Task brief —
Starting at the first line of the entries, extract each line up to and including the one that contains "The goal of", but leave out the pictures.

Material shown —

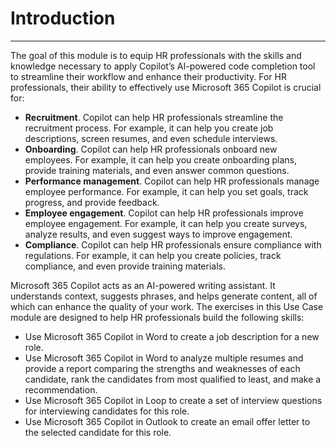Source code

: # Introduction
---
The goal of this module is to equip HR professionals with the skills and knowledge necessary to apply Copilot’s AI-powered code completion tool to streamline their workflow and enhance their productivity. For HR professionals, their ability to effectively use Microsoft 365 Copilot is crucial for:

 -  **Recruitment**. Copilot can help HR professionals streamline the recruitment process. For example, it can help you create job descriptions, screen resumes, and even schedule interviews.
 -  **Onboarding**. Copilot can help HR professionals onboard new employees. For example, it can help you create onboarding plans, provide training materials, and even answer common questions.
 -  **Performance management**. Copilot can help HR professionals manage employee performance. For example, it can help you set goals, track progress, and provide feedback.
 -  **Employee engagement**. Copilot can help HR professionals improve employee engagement. For example, it can help you create surveys, analyze results, and even suggest ways to improve engagement.
 -  **Compliance**. Copilot can help HR professionals ensure compliance with regulations. For example, it can help you create policies, track compliance, and even provide training materials.

Microsoft 365 Copilot acts as an AI-powered writing assistant. It understands context, suggests phrases, and helps generate content, all of which can enhance the quality of your work. The exercises in this Use Case module are designed to help HR professionals build the following skills:

 -  Use Microsoft 365 Copilot in Word to create a job description for a new role.
 -  Use Microsoft 365 Copilot in Word to analyze multiple resumes and provide a report comparing the strengths and weaknesses of each candidate, rank the candidates from most qualified to least, and make a recommendation.
 -  Use Microsoft 365 Copilot in Loop to create a set of interview questions for interviewing candidates for this role.
 -  Use Microsoft 365 Copilot in Outlook to create an email offer letter to the selected candidate for this role.
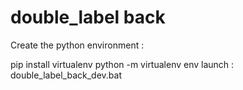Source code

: # double_label back
Create the python environment :

pip install virtualenv
python -m virtualenv env
launch : double_label_back_dev.bat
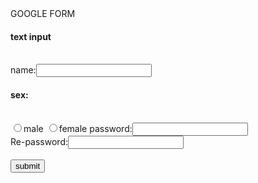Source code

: <html>
<head>
     GOOGLE  FORM
</head>
<body>
<form>
  <h4>text input</h4><br>
     name:<input type="text"name="user name" size="20" valu="Lalan" max lenth="20"><br>
       <h4> sex:</h4><br>
        <input type="radio" name="male">male
         <input type="radio" name="female">female
          password:<input type="password" name="user pass"><br>
          Re-password:<input type="password" name="user password"><br>
        <br>
       <input type="submit" name="b submit" value="submit"/>
  </form>
</body>
</html>
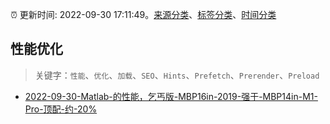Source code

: :alarm_clock: 更新时间: 2022-09-30 17:11:49。[来源分类](../README.md)、[标签分类](../TAGS.md)、[时间分类](../TIMELINE.md)

## 性能优化


> 关键字：`性能`、`优化`、`加载`、`SEO`、`Hints`、`Prefetch`、`Prerender`、`Preload`



- [2022-09-30-Matlab-的性能，乞丐版-MBP16in-2019-强于-MBP14in-M1-Pro-顶配-约-20%](https://www.v2ex.com/t/884104) 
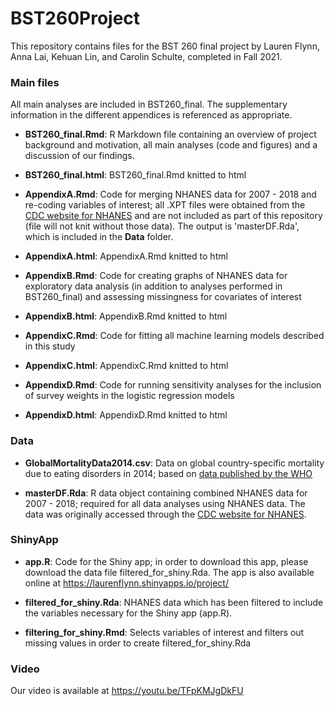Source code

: # BST260Project
This repository contains files for the BST 260 final project by Lauren Flynn, Anna Lai, Kehuan Lin, and Carolin Schulte, completed in Fall 2021.

### Main files
All main analyses are included in BST260_final. The supplementary information in the different appendices is referenced as appropriate.
- **BST260_final.Rmd**: R Markdown file containing an overview of project background and motivation, all main analyses (code and figures) and a discussion of our findings.
- **BST260_final.html**: BST260_final.Rmd knitted to html

- **AppendixA.Rmd**: Code for merging NHANES data for 2007 - 2018 and re-coding variables of interest; all .XPT files were obtained from the [CDC website for NHANES](https://www.cdc.gov/nchs/nhanes/about_nhanes.htm) and are not included as part of this repository (file will not knit without those data). The output is 'masterDF.Rda', which is included in the **Data** folder.
- **AppendixA.html**: AppendixA.Rmd knitted to html

- **AppendixB.Rmd**: Code for creating graphs of NHANES data for exploratory data analysis (in addition to analyses performed in BST260_final) and assessing missingness for covariates of interest
- **AppendixB.html**: AppendixB.Rmd knitted to html

- **AppendixC.Rmd**: Code for fitting all machine learning models described in this study
- **AppendixC.html**: AppendixC.Rmd knitted to html

- **AppendixD.Rmd**: Code for running sensitivity analyses for the inclusion of survey weights in the logistic regression models
- **AppendixD.html**: AppendixD.Rmd knitted to html

### Data
- **GlobalMortalityData2014.csv**: Data on global country-specific mortality due to eating disorders in 2014; based on [data published by the WHO](https://view.officeapps.live.com/op/view.aspx?src=https%3A%2F%2Fwww.who.int%2Fhealthinfo%2Fglobal_burden_disease%2FGHE_Deaths_2012_country.xls%3Fua%3D1&wdOrigin=BROWSELINK) 

- **masterDF.Rda**: R data object containing combined NHANES data for 2007 - 2018; required for all data analyses using NHANES data. The data was originally accessed through the [CDC website for NHANES](https://www.cdc.gov/nchs/nhanes/about_nhanes.htm). 

### ShinyApp
- **app.R**: Code for the Shiny app; in order to download this app, please download the data file filtered_for_shiny.Rda. The app is also available online at https://laurenflynn.shinyapps.io/project/

- **filtered_for_shiny.Rda**: NHANES data which has been filtered to include the variables necessary for the Shiny app (app.R). 

- **filtering_for_shiny.Rmd**: Selects variables of interest and filters out missing values in order to create filtered_for_shiny.Rda


### Video
Our video is available at https://youtu.be/TFpKMJgDkFU
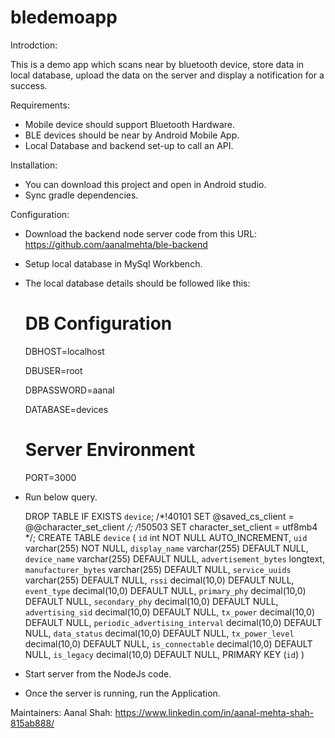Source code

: # bledemoapp

Introdction: 

  This is a demo app which scans near by bluetooth device, store data in local database, upload the data on the server and display a 
  notification for a success.

Requirements: 

  * Mobile device should support Bluetooth Hardware.
  * BLE devices should be near by Android Mobile App.
  * Local Database and backend set-up to call an API.
  
 Installation:
 
  * You can download this project and open in Android studio.
  * Sync gradle dependencies.
  
 Configuration:
  * Download the backend node server code from this URL: https://github.com/aanalmehta/ble-backend
  * Setup local database in MySql Workbench.
  * The local database details should be followed like this:
    # DB Configuration
    
    DBHOST=localhost
    
    DBUSER=root
    
    DBPASSWORD=aanal
    
    DATABASE=devices

    # Server Environment
    PORT=3000
    
  * Run below query.
  
    DROP TABLE IF EXISTS `device`;
    /*!40101 SET @saved_cs_client     = @@character_set_client */;
    /*!50503 SET character_set_client = utf8mb4 */;
    CREATE TABLE `device` (
      `id` int NOT NULL AUTO_INCREMENT,
      `uid` varchar(255) NOT NULL,
      `display_name` varchar(255) DEFAULT NULL,
      `device_name` varchar(255) DEFAULT NULL,
      `advertisement_bytes` longtext,
      `manufacturer_bytes` varchar(255) DEFAULT NULL,
      `service_uuids` varchar(255) DEFAULT NULL,
      `rssi` decimal(10,0) DEFAULT NULL,
      `event_type` decimal(10,0) DEFAULT NULL,
      `primary_phy` decimal(10,0) DEFAULT NULL,
      `secondary_phy` decimal(10,0) DEFAULT NULL,
      `advertising_sid` decimal(10,0) DEFAULT NULL,
      `tx_power` decimal(10,0) DEFAULT NULL,
      `periodic_advertising_interval` decimal(10,0) DEFAULT NULL,
      `data_status` decimal(10,0) DEFAULT NULL,
      `tx_power_level` decimal(10,0) DEFAULT NULL,
      `is_connectable` decimal(10,0) DEFAULT NULL,
      `is_legacy` decimal(10,0) DEFAULT NULL,
      PRIMARY KEY (`id`)
    )
  * Start server from the NodeJs code.
  * Once the server is running, run the Application.
  
 Maintainers:
  Aanal Shah: https://www.linkedin.com/in/aanal-mehta-shah-815ab888/
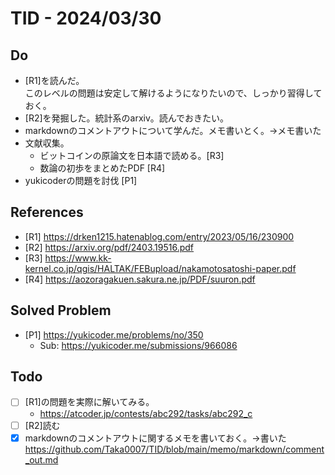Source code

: # TID - 2024/03/30

<!--
## Learnings
- 
- 
-->
## Do
- [R1]を読んだ。<br>このレベルの問題は安定して解けるようになりたいので、しっかり習得しておく。<br>
- [R2]を発掘した。統計系のarxiv。読んでおきたい。
- markdownのコメントアウトについて学んだ。メモ書いとく。→メモ書いた
- 文献収集。
  - ビットコインの原論文を日本語で読める。[R3]
  - 数論の初歩をまとめたPDF [R4]
- yukicoderの問題を討伐 [P1]

<!--
## Reflections & Insights
- 
- 

## Plans for Tomorrow
-->
 
  
## References
- [R1] https://drken1215.hatenablog.com/entry/2023/05/16/230900
- [R2] https://arxiv.org/pdf/2403.19516.pdf
- [R3] https://www.kk-kernel.co.jp/qgis/HALTAK/FEBupload/nakamotosatoshi-paper.pdf
- [R4] https://aozoragakuen.sakura.ne.jp/PDF/suuron.pdf

## Solved Problem
- [P1] https://yukicoder.me/problems/no/350
  -   Sub: https://yukicoder.me/submissions/966086


## Todo
- [ ] [R1]の問題を実際に解いてみる。
  - https://atcoder.jp/contests/abc292/tasks/abc292_c
- [ ] [R2]読む
- [x] markdownのコメントアウトに関するメモを書いておく。→書いた https://github.com/Taka0007/TID/blob/main/memo/markdown/comment_out.md
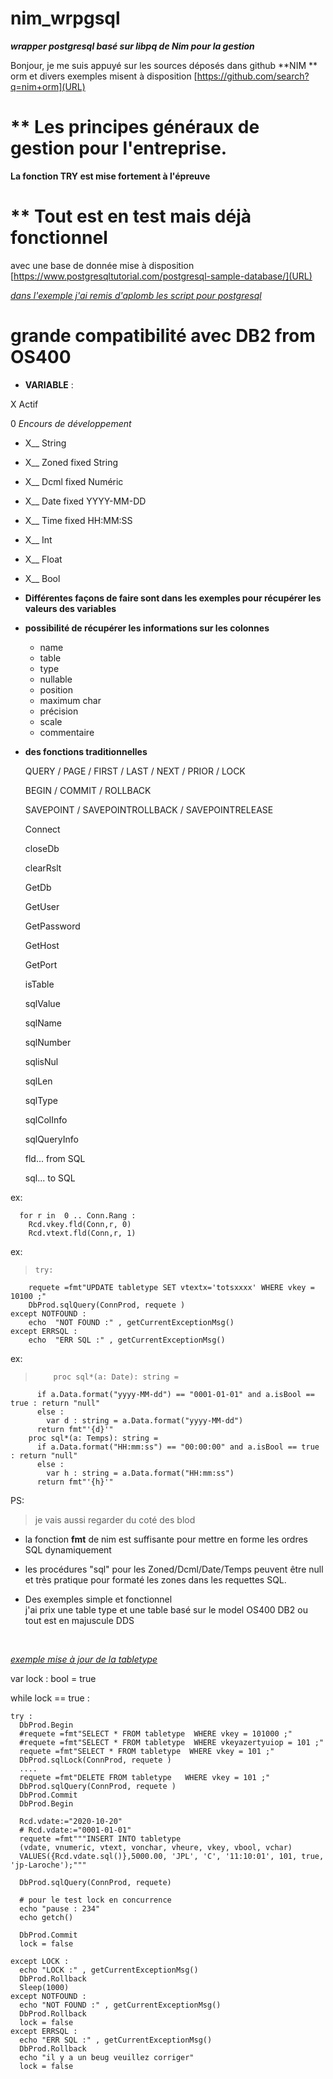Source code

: # nim_wrpgsql

***wrapper postgresql basé sur libpq de Nim pour la gestion***

Bonjour, je me suis appuyé sur les sources déposés dans github **NIM ** orm et divers exemples misent à disposition [https://github.com/search?q=nim+orm](URL)

# ** Les principes généraux de gestion pour l'entreprise.
**La fonction TRY est mise fortement à l'épreuve**

# ** Tout est en test  mais déjà fonctionnel  
avec une base de donnée mise à disposition [https://www.postgresqltutorial.com/postgresql-sample-database/](URL)  

*<u>dans l'exemple j'ai remis d'aplomb les script pour postgresql</u>*

# **grande compatibilité avec DB2 from OS400**

- **VARIABLE** :

 X Actif
 
 0 *Encours de développement*

 - X__ String
 - X__ Zoned fixed String
 - X__ Dcml fixed Numéric
 - X__ Date fixed YYYY-MM-DD
 - X__ Time fixed HH:MM:SS
 - X__ Int
 - X__ Float
 - X__ Bool

 - **Différentes façons de faire sont dans les exemples pour récupérer les valeurs des variables**
 - **possibilité de récupérer les informations sur les colonnes**
	 - name
	 - table
	 - type
	 - nullable
	 - position
	 - maximum char
	 - précision
	 - scale
	 - commentaire
	 
- **des fonctions traditionnelles**

	QUERY / PAGE / FIRST / LAST / NEXT / PRIOR / LOCK
	
	BEGIN / COMMIT / ROLLBACK
	
	SAVEPOINT / SAVEPOINTROLLBACK  /  SAVEPOINTRELEASE
	
	Connect
	
	closeDb
	
	clearRslt
	
	GetDb
	
	GetUser
	
	GetPassword
	
	GetHost
	
	GetPort
	
	isTable
	
	sqlValue
	
	sqlName
	
	sqlNumber
	
	sqlisNul
	
	sqlLen
	
	sqlType
	
	sqlColInfo
	
	sqlQueryInfo
	
	fld... from SQL 
	
    sql... to SQL

ex:

      for r in  0 .. Conn.Rang :
    	Rcd.vkey.fld(Conn,r, 0)
    	Rcd.vtext.fld(Conn,r, 1)


ex:

>     try:
    	requete =fmt"UPDATE tabletype SET vtextx='totsxxxx' WHERE vkey = 10100 ;"
    	DbProd.sqlQuery(ConnProd, requete )
    except NOTFOUND :
    	echo  "NOT FOUND :" , getCurrentExceptionMsg()
    except ERRSQL :
    	echo  "ERR SQL :" , getCurrentExceptionMsg()

ex:  
>         proc sql*(a: Date): string =  
          if a.Data.format("yyyy-MM-dd") == "0001-01-01" and a.isBool == true : return "null"  
          else :
            var d : string = a.Data.format("yyyy-MM-dd")
          return fmt"'{d}'"
        proc sql*(a: Temps): string =
          if a.Data.format("HH:mm:ss") == "00:00:00" and a.isBool == true : return "null"
          else :
            var h : string = a.Data.format("HH:mm:ss")
          return fmt"'{h}'"  


PS:
> je vais aussi regarder du coté des blod  

-   la fonction **fmt** de nim est suffisante pour mettre en forme les ordres SQL dynamiquement  

-   les procédures "sql" pour les Zoned/Dcml/Date/Temps peuvent être null et très pratique pour formaté les zones dans les requettes SQL.  

  

-   Des exemples simple et fonctionnel   
j'ai prix une table type et une table basé sur le model OS400 DB2 ou tout est en majuscule DDS  

&nbsp;
&nbsp;

*<u>exemple mise à jour de la tabletype</u>*
>  
 
var lock : bool =  true  

while lock == true :  
    
    try :  
      DbProd.Begin
      #requete =fmt"SELECT * FROM tabletype  WHERE vkey = 101000 ;" 
      #requete =fmt"SELECT * FROM tabletype  WHERE vkeyazertyuiop = 101 ;" 
      requete =fmt"SELECT * FROM tabletype  WHERE vkey = 101 ;" 
      DbProd.sqlLock(ConnProd, requete )  
      ....
      requete =fmt"DELETE FROM tabletype   WHERE vkey = 101 ;" 
      DbProd.sqlQuery(ConnProd, requete )
      DbProd.Commit
      DbProd.Begin

      Rcd.vdate:="2020-10-20"
      # Rcd.vdate:="0001-01-01"
      requete =fmt"""INSERT INTO tabletype
      (vdate, vnumeric, vtext, vonchar, vheure, vkey, vbool, vchar)
      VALUES({Rcd.vdate.sql()},5000.00, 'JPL', 'C', '11:10:01', 101, true, 'jp-Laroche');""" 

      DbProd.sqlQuery(ConnProd, requete)  
      
      # pour le test lock en concurrence 
      echo "pause : 234"
      echo getch()  
      
      DbProd.Commit
      lock = false

    except LOCK :
      echo "LOCK :" , getCurrentExceptionMsg()
      DbProd.Rollback  
      Sleep(1000)
    except NOTFOUND :
      echo "NOT FOUND :" , getCurrentExceptionMsg()
      DbProd.Rollback
      lock = false
    except ERRSQL :
      echo "ERR SQL :" , getCurrentExceptionMsg()
      DbProd.Rollback
      echo "il y a un beug veuillez corriger"
      lock = false 

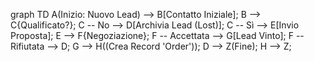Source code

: graph TD
    A(Inizio: Nuovo Lead) --> B[Contatto Iniziale];
    B --> C{Qualificato?};
    C -- No --> D[Archivia Lead (Lost)];
    C -- Sì --> E[Invio Proposta];
    E --> F{Negoziazione};
    F -- Accettata --> G[Lead Vinto];
    F -- Rifiutata --> D;
    G --> H((Crea Record 'Order'));
    D --> Z(Fine);
    H --> Z;
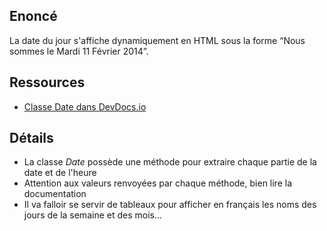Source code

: ## Enoncé

La date du jour s'affiche dynamiquement en HTML sous la forme “Nous sommes le Mardi 11 Février 2014”.

## Ressources

* [Classe Date dans DevDocs.io](http://devdocs.io/javascript/global_objects/date)

## Détails

* La classe *Date* possède une méthode pour extraire chaque partie de la date et de l'heure
* Attention aux valeurs renvoyées par chaque méthode, bien lire la documentation
* Il va falloir se servir de tableaux pour afficher en français les noms des jours de la semaine et des mois...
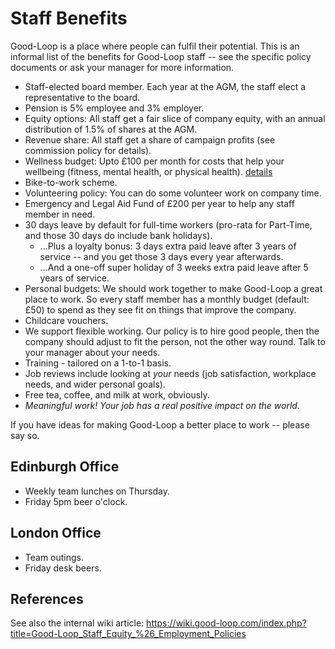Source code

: 
# Staff Benefits

Good-Loop is a place where people can fulfil their potential. 
This is an informal list of the benefits for Good-Loop staff -- see the specific policy documents or ask 
your manager for more information.

 - Staff-elected board member. Each year at the AGM, the staff elect a representative to the board.
 - Pension is 5% employee and 3% employer.
 - Equity options: All staff get a fair slice of company equity, with an annual distribution of 1.5% of shares at the AGM.
 - Revenue share: All staff get a share of campaign profits (see commission policy for details).
 - Wellness budget: Upto £100 per month for costs that help your wellbeing (fitness, mental health, or physical health). [details](https://docs.google.com/document/d/1j365OVTFpGR-IVDYtRBuWTK2rjZmYnEjqsGSU9NlUfU)
 - Bike-to-work scheme.
 - Volunteering policy: You can do some volunteer work on company time.
 - Emergency and Legal Aid Fund of £200 per year to help any staff member in need.
 - 30 days leave by default for full-time workers (pro-rata for Part-Time, and those 30 days do include bank holidays).
 	- ...Plus a loyalty bonus: 3 days extra paid leave after 3 years of service -- and you get those 3 days every year afterwards.    
 	- ...And a one-off super holiday of 3 weeks extra paid leave after 5 years of service.
 - Personal budgets: We should work together to make Good-Loop a great place to work.
 So every staff member has a monthly budget (default: £50) to spend as they see fit on things that improve the company.
 - Childcare vouchers.
 - We support flexible working. Our policy is to hire good people, 
 then the company should adjust to fit the person, not the other way round. 
 Talk to your manager about your needs.
 - Training - tailored on a 1-to-1 basis.
 - Job reviews include looking at *your* needs (job satisfaction, workplace needs, and wider personal goals).
 - Free tea, coffee, and milk at work, obviously.
 - *Meaningful work! Your job has a real positive impact on the world.*

If you have ideas for making Good-Loop a better place to work -- please say so.

## Edinburgh Office

 - Weekly team lunches on Thursday.
 - Friday 5pm beer o'clock.

## London Office

 - Team outings.
 - Friday desk beers.

## References

See also the internal wiki article: <https://wiki.good-loop.com/index.php?title=Good-Loop_Staff_Equity_%26_Employment_Policies>
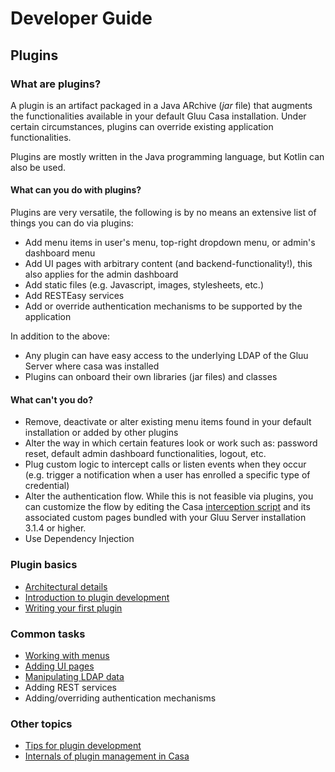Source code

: # Developer Guide

## Plugins

### What are plugins?

A plugin is an artifact packaged in a Java ARchive (<i>jar</i> file) that augments the functionalities available in your default Gluu Casa installation. Under certain circumstances, plugins can override existing application functionalities.

Plugins are mostly written in the Java programming language, but Kotlin can also be used.

#### What can you do with plugins?

Plugins are very versatile, the following is by no means an extensive list of things you can do via plugins:

- Add menu items in user's menu, top-right dropdown menu, or admin's dashboard menu
- Add UI pages with arbitrary content (and backend-functionality!), this also applies for the admin dashboard
- Add static files (e.g. Javascript, images, stylesheets, etc.)
- Add RESTEasy services
- Add or override authentication mechanisms to be supported by the application

In addition to the above:

- Any plugin can have easy access to the underlying LDAP of the Gluu Server where casa was installed
- Plugins can onboard their own libraries (jar files) and classes

#### What can't you do?

- Remove, deactivate or alter existing menu items found in your default installation or added by other plugins
- Alter the way in which certain features look or work such as: password reset, default admin dashboard functionalities, logout, etc.
- Plug custom logic to intercept calls or listen events when they occur (e.g. trigger a notification when a user has enrolled a specific type of credential)
- Alter the authentication flow. While this is not feasible via plugins, you can customize the flow by editing the Casa [interception script](https://gluu.org/docs/ce/admin-guide/custom-script) and its associated custom pages bundled with your Gluu Server installation 3.1.4 or higher.
- Use Dependency Injection

### Plugin basics

- [Architectural details](./architecture.md)
- [Introduction to plugin development](./intro-plugin.md)
- [Writing your first plugin](./writing-first.md)

### Common tasks

- [Working with menus](./menus.md)
- [Adding UI pages](./ui-pages.md)
- [Manipulating LDAP data](./ldap-data.md)
- Adding REST services
- Adding/overriding authentication mechanisms

### Other topics

- [Tips for plugin development](./tips-development.md)
- [Internals of plugin management in Casa](./plugin-management-internals.md)
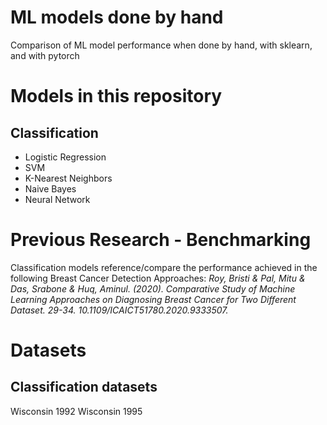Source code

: # ML models done by hand
Comparison of ML model performance when done by hand, with sklearn, and with pytorch

# Models in this repository
## Classification
- Logistic Regression
- SVM
- K-Nearest Neighbors
- Naive Bayes
- Neural Network


# Previous Research - Benchmarking
Classification models reference/compare the performance achieved in the following Breast Cancer Detection Approaches:
_Roy, Bristi & Pal, Mitu & Das, Srabone & Huq, Aminul. (2020). Comparative Study of Machine Learning Approaches on Diagnosing Breast Cancer for Two Different Dataset. 29-34. 10.1109/ICAICT51780.2020.9333507._ 


# Datasets
## Classification datasets
Wisconsin 1992
Wisconsin 1995
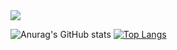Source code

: 
<a href="https://github.com/anuraghazra/github-readme-stats" align="center">
        <img src="https://capsule-render.vercel.app/api?type=waving&color=timeGradient&height=200&section=footer&text=Juwon%20Kang&fontSize=80&fontAlignY=70&animation=twinkling" />
</a>


![Anurag's GitHub stats](https://github-readme-stats.vercel.app/api?username=Z00One&show_icons=true&theme=default)  [![Top Langs](https://github-readme-stats.vercel.app/api/top-langs/?username=Z00One&layout=compact)](https://github.com/anuraghazra/github-readme-stats)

Solved exercise —
Source code

: # Introduction
---
The goal of this module is to equip HR professionals with the skills and knowledge necessary to apply Copilot’s AI-powered code completion tool to streamline their workflow and enhance their productivity. For HR professionals, their ability to effectively use Microsoft 365 Copilot is crucial for:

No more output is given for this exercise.